One of Jesus’s most recognizable teachings is about loving your enemies and “praying for those who persecute you.”
While this is a wonderful sentiment, it is difficult to put into practice, and I daresay most Christians - myself included - rarely engage in loving their enemies and praying for people who mistreat them.
I am reading a Christian spirituality book right now called Blue Like Jazz, by Donald Miller. Like most Oregonians, he is rather unique, and he seems to have an unusual combination of liberal, progressive ideas about the Christian lifestyle, backdropped against what seems to be a basically evangelical concept of God, Satan, and the ultimate forces of good and evil.
In a chapter I read last night, he was discussing how he went from being a Christian who basically couldn’t stand church - because of its hypocrisy and tendency toward self-righteous conservative politics - to someone who absolutely loved church because his church had gotten rid of the politics and the self-righteousness, and instead focused purely on community, love, and helping people - not for the purpose of evangelism, but simply for the purpose of helping to end poverty, hate, crime, loneliness, etc, and spread love and acceptance. From his description, it truly sounded like a church attempting to emulate the teachings and lifestyles of Jesus of Nazareth, difficult as that may be in our post-modern, self-absorbed culture.
Anyway, the chapter got me to thinking about compassion, charity, love for all people, even my enemies, etc - which is something I have been convicted about for quite some time now.
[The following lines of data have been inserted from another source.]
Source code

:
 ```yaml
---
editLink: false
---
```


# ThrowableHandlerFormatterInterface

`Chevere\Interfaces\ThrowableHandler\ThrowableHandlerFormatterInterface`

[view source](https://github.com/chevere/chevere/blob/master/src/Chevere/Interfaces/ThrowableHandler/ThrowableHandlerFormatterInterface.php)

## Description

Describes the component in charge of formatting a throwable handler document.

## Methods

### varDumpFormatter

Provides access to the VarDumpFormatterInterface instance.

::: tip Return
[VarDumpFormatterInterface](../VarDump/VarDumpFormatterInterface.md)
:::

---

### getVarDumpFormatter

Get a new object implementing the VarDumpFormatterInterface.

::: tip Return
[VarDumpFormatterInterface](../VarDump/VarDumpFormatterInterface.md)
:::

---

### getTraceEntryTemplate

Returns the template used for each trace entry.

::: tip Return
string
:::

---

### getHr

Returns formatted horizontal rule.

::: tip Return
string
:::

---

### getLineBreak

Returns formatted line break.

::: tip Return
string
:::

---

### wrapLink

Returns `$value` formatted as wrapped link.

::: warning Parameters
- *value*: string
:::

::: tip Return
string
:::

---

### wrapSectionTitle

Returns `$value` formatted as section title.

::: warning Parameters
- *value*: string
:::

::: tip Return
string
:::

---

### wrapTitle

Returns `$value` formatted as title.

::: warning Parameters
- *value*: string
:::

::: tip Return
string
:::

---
This morning in the shower, for whatever reason, I was dwelling on my job at Tempur-Pedic, which ended a year and a half ago, and how miserable I had been there, and all the people (two, specifically) who had mistreated me. I started to feel angry and upset, and then I suddenly began thinking about the “love your enemies and pray for those who persecute you” teaching.
I decided to pray for those two individuals that I was thinking about.
Not a prayer to ask God to forgive them for treating me bad, or to ask God to help them to realize what jerks they are, but rather for their well-being, their happiness, their personal and spiritual peace, their families, etc.
It wasn’t easy. In some ways, it didn’t even feel genuine.
But what was genuine was my desire to follow this difficult teaching from Jesus.
And I discovered, sort of to my astonishment, as I prayed, and particularly when I was finished, that I felt better. In some ways it was very freeing. In the past I’ve attempted to consciously “forgive” those people for what they did, but it never really helped me to get past those experiences. Praying for them like this, on the other hand, felt very freeing. I found myself thinking that I would continue to pray for them in the future.
I don’t want to misrepresent it and say that I’m now completely free of the hard feelings, but I can see how this practice of praying for my enemies may help me to eventually move toward that.
This is the kind of life I want to lead. This is the kind of Jesus that I want to follow. It’s not about an Eternal Life Insurance Policy. It’s about enriching my life, and the lives of those around me, now, in the present. It’s about touching that otherness, that transcendence, that ground of being that I conceive of as God. This, I believe, is the ultimate path of spiritual happiness and peace.